And all we need to do is pass in our total_cats dictionary:

loss_func = RecreatedLoss(total_cats)

The Model

Next we'll work on building the model we showed earlier. First we need our BatchSwapNoise module:

class BatchSwapNoise(Module):
    "Swap Noise Module"
    def __init__(self, p): store_attr()

    def forward(self, x):
        if self.training:
            mask = torch.rand(x.size()) > (1 - self.p)
            l1 = torch.floor(torch.rand(x.size()) * x.size(0)).type(torch.LongTensor)
            l2 = (mask.type(torch.LongTensor) * x.size(1))
            res = (l1 * l2).view(-1)
            idx = torch.arange(x.nelement()) + res
            idx[idx>=x.nelement()] = idx[idx>=x.nelement()]-x.nelement()
            return x.flatten()[idx].view(x.size())
        else:
            return x

Notice how it is like Dropout, where the noise is only added during training

Next we'll make a custom TabularAE model (AutoEncoder) for us to use:

class TabularAE(TabularModel):
    "A simple AutoEncoder model"
    def __init__(self, emb_szs, n_cont, hidden_size, cats, low, high, ps=0.2, embed_p=0.01, bswap=None):
        super().__init__(emb_szs, n_cont, layers=[1024, 512, 256], out_sz=hidden_size, embed_p=embed_p, act_cls=Mish())
        
        self.bswap = bswap
        self.cats = cats
        self.activation_cats = sum([v for k,v in cats.items()])
        
        self.layers = nn.Sequential(*L(self.layers.children())[:-1] + nn.Sequential(LinBnDrop(256, hidden_size, p=ps, act=Mish())))
        
        if(bswap != None): self.noise = BatchSwapNoise(bswap)
        self.decoder = nn.Sequential(
            LinBnDrop(hidden_size, 256, p=ps, act=Mish()),
            LinBnDrop(256, 512, p=ps, act=Mish()),
            LinBnDrop(512, 1024, p=ps, act=Mish())
        )
        
        self.decoder_cont = nn.Sequential(
            LinBnDrop(1024, n_cont, p=ps, bn=False, act=None),
            SigmoidRange(low=low, high=high)
        )
        
        self.decoder_cat = LinBnDrop(1024, self.activation_cats, p=ps, bn=False, act=None)
        
    def forward(self, x_cat, x_cont=None, encode=False):
        if(self.bswap != None):
            x_cat = self.noise(x_cat)
            x_cont = self.noise(x_cont)
        encoded = super().forward(x_cat, x_cont)
        if encode: return encoded # return the representation
        decoded_trunk = self.decoder(encoded)
        decoded_cats = self.decoder_cat(decoded_trunk)
        decoded_conts = self.decoder_cont(decoded_trunk)
        return decoded_cats, decoded_conts

Towards the end we will look at how to extract our vector-representations, but those with keen-eyes can spot where it is in the above code. We can pass in an encode=False parameter to forward, and so long as we keep it to a False default, it will not break inside of the fastai training framework

Now let's build a model. We'll use a hidden layer size (vector representation) of 128, 10% dropout with 1% embedding dropout, 1% weight decay and a noise level of 10%. Along with this we will pass in our y_range:

emb_szs = get_emb_sz(to.train)

model = TabularAE(emb_szs, len(cont_names), 128, ps=0.1, cats=total_cats, embed_p=0.01,
                  bswap=.1, low=tensor(low).cuda(), high=tensor(high).cuda())

And finally our Learner:

learn = Learner(dls, model, loss_func=loss_func, wd=0.01, opt_func=ranger)

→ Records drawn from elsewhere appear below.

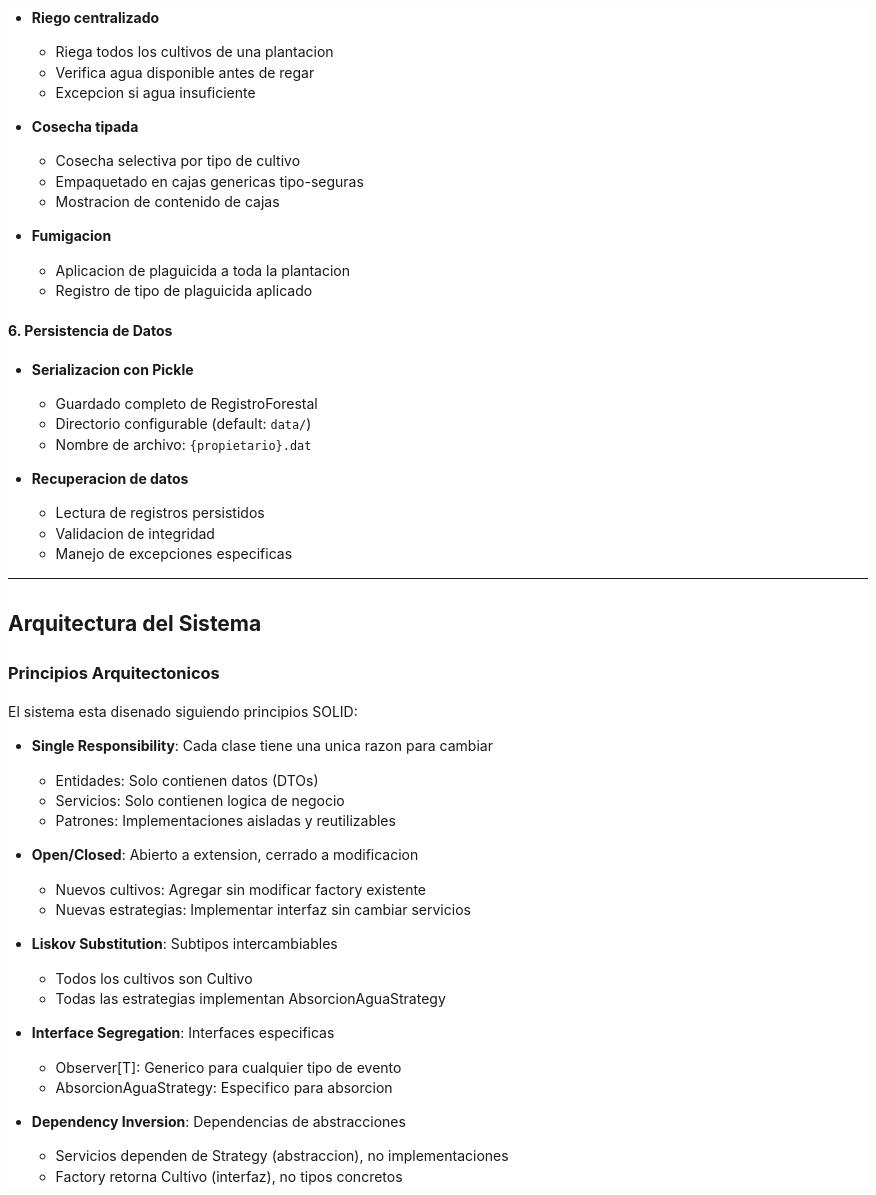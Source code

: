 - **Riego centralizado**
    - Riega todos los cultivos de una plantacion
    - Verifica agua disponible antes de regar
    - Excepcion si agua insuficiente

- **Cosecha tipada**
    - Cosecha selectiva por tipo de cultivo
    - Empaquetado en cajas genericas tipo-seguras
    - Mostracion de contenido de cajas

- **Fumigacion**
    - Aplicacion de plaguicida a toda la plantacion
    - Registro de tipo de plaguicida aplicado

#### 6. Persistencia de Datos

- **Serializacion con Pickle**
    - Guardado completo de RegistroForestal
    - Directorio configurable (default: `data/`)
    - Nombre de archivo: `{propietario}.dat`

- **Recuperacion de datos**
    - Lectura de registros persistidos
    - Validacion de integridad
    - Manejo de excepciones especificas

---

## Arquitectura del Sistema

### Principios Arquitectonicos

El sistema esta disenado siguiendo principios SOLID:

- **Single Responsibility**: Cada clase tiene una unica razon para cambiar
    - Entidades: Solo contienen datos (DTOs)
    - Servicios: Solo contienen logica de negocio
    - Patrones: Implementaciones aisladas y reutilizables

- **Open/Closed**: Abierto a extension, cerrado a modificacion
    - Nuevos cultivos: Agregar sin modificar factory existente
    - Nuevas estrategias: Implementar interfaz sin cambiar servicios

- **Liskov Substitution**: Subtipos intercambiables
    - Todos los cultivos son Cultivo
    - Todas las estrategias implementan AbsorcionAguaStrategy

- **Interface Segregation**: Interfaces especificas
    - Observer[T]: Generico para cualquier tipo de evento
    - AbsorcionAguaStrategy: Especifico para absorcion

- **Dependency Inversion**: Dependencias de abstracciones
    - Servicios dependen de Strategy (abstraccion), no implementaciones
    - Factory retorna Cultivo (interfaz), no tipos concretos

Note: we are using the ranger optimizer here. During experiments we found it could train much better representations than Adam with fit/fit_one_cycle

And now we'll fit until we begin overfitting (with EarlyStoppingCallback):

learn.fit_flat_cos(100, cbs=[EarlyStoppingCallback()], lr=4e-3)

No improvement since epoch 5: early stopping

As we can see the best model was only after 6 epochs! Let's see how our representations stack up

Getting the compressed representations

We're going to first gather the representations and grade them, before attempting to train a new classification model on the dataset.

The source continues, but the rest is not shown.